Porque os estádios brasileiros nunca estiveram tão cheios?

Brasil 05-09-2019 08:25
Por João Almeida Moreira

O Brasileirão do ano passado foi o que levou mais gente aos estádios em mais de 30 anos, com média superior a 18 mil adeptos por jogo. O de 2019, aquele que está a deixar Jorge Jesus deliciado, tem média de 21 mil, somadas as primeiras 17 jornadas, um recorde desde 1983. Mas afinal, em época de crise económica no Brasil, porque é que os estádios andam tão cheios, para alegria do treinador português do Flamengo?

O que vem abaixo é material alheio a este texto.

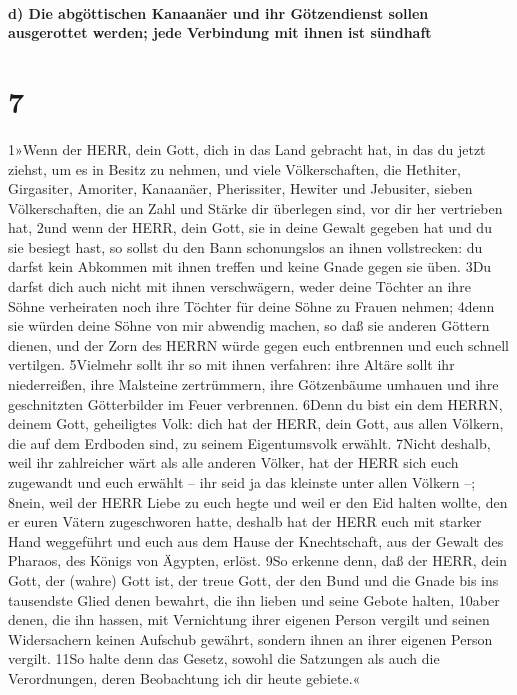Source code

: \hypertarget{d-die-abguxf6ttischen-kanaanuxe4er-und-ihr-guxf6tzendienst-sollen-ausgerottet-werden-jede-verbindung-mit-ihnen-ist-suxfcndhaft}{%
\paragraph{d) Die abgöttischen Kanaanäer und ihr Götzendienst sollen
ausgerottet werden; jede Verbindung mit ihnen ist
sündhaft}\label{d-die-abguxf6ttischen-kanaanuxe4er-und-ihr-guxf6tzendienst-sollen-ausgerottet-werden-jede-verbindung-mit-ihnen-ist-suxfcndhaft}}

\hypertarget{section-6}{%
\section{7}\label{section-6}}

1»Wenn der HERR, dein Gott, dich in das Land gebracht hat, in das du
jetzt ziehst, um es in Besitz zu nehmen, und viele Völkerschaften, die
Hethiter, Girgasiter, Amoriter, Kanaanäer, Pherissiter, Hewiter und
Jebusiter, sieben Völkerschaften, die an Zahl und Stärke dir überlegen
sind, vor dir her vertrieben hat, 2und wenn der HERR, dein Gott, sie in
deine Gewalt gegeben hat und du sie besiegt hast, so sollst du den Bann
schonungslos an ihnen vollstrecken: du darfst kein Abkommen mit ihnen
treffen und keine Gnade gegen sie üben. 3Du darfst dich auch nicht mit
ihnen verschwägern, weder deine Töchter an ihre Söhne verheiraten noch
ihre Töchter für deine Söhne zu Frauen nehmen; 4denn sie würden deine
Söhne von mir abwendig machen, so daß sie anderen Göttern dienen, und
der Zorn des HERRN würde gegen euch entbrennen und euch schnell
vertilgen. 5Vielmehr sollt ihr so mit ihnen verfahren: ihre Altäre sollt
ihr niederreißen, ihre Malsteine zertrümmern, ihre Götzenbäume umhauen
und ihre geschnitzten Götterbilder im Feuer verbrennen. 6Denn du bist
ein dem HERRN, deinem Gott, geheiligtes Volk: dich hat der HERR, dein
Gott, aus allen Völkern, die auf dem Erdboden sind, zu seinem
Eigentumsvolk erwählt. 7Nicht deshalb, weil ihr zahlreicher wärt als
alle anderen Völker, hat der HERR sich euch zugewandt und euch erwählt
-- ihr seid ja das kleinste unter allen Völkern --; 8nein, weil der HERR
Liebe zu euch hegte und weil er den Eid halten wollte, den er euren
Vätern zugeschworen hatte, deshalb hat der HERR euch mit starker Hand
weggeführt und euch aus dem Hause der Knechtschaft, aus der Gewalt des
Pharaos, des Königs von Ägypten, erlöst. 9So erkenne denn, daß der HERR,
dein Gott, der (wahre) Gott ist, der treue Gott, der den Bund und die
Gnade bis ins tausendste Glied denen bewahrt, die ihn lieben und seine
Gebote halten, 10aber denen, die ihn hassen, mit Vernichtung ihrer
eigenen Person vergilt und seinen Widersachern keinen Aufschub gewährt,
sondern ihnen an ihrer eigenen Person vergilt. 11So halte denn das
Gesetz, sowohl die Satzungen als auch die Verordnungen, deren
Beobachtung ich dir heute gebiete.«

Além de fatores desportivos subjetivos - afinal, o seu mengão está no topo da luta pelo título e a praticar futebol de qualidade e outros clubes com massas associativas gigantes, como Palmeiras, São Paulo e Corinthians, também - há dados mais estruturais, como adianta André Monnerat, chefe de negócios da Feng Brasil, empresa especializada em projetos de fidelização de adeptos que trabalha em programas de sócios de clubes grandes brasileiros.


E esses programas de sócios são um dos vértices para o recorde de adesão - se o Brasileirão de 2019 passar dos 20 mil de média, como parece vir a acontecer, será apenas uma das sete edições a superar esse número. Grêmio e Internacional, os dois rivais do Rio Grande do Sul, foram pioneiros a fazer aquilo que na Europa - em Portugal, por exemplo - já é comum: vantagens, incluindo no preço dos bilhetes, para sócios.


Além disso, apesar de muitas vezes serem chamados de elefantes brancos, os novos estádios, a maioria construídos na esteira do Mundial de 2014, têm responsabilidade.
«Ir ao estádio ficou, de um modo geral, mais fácil e confortável e aos poucos os clubes e administradores dos estádios foram amadurecendo a operação e as políticas de fixação de preços», diz Monnerat.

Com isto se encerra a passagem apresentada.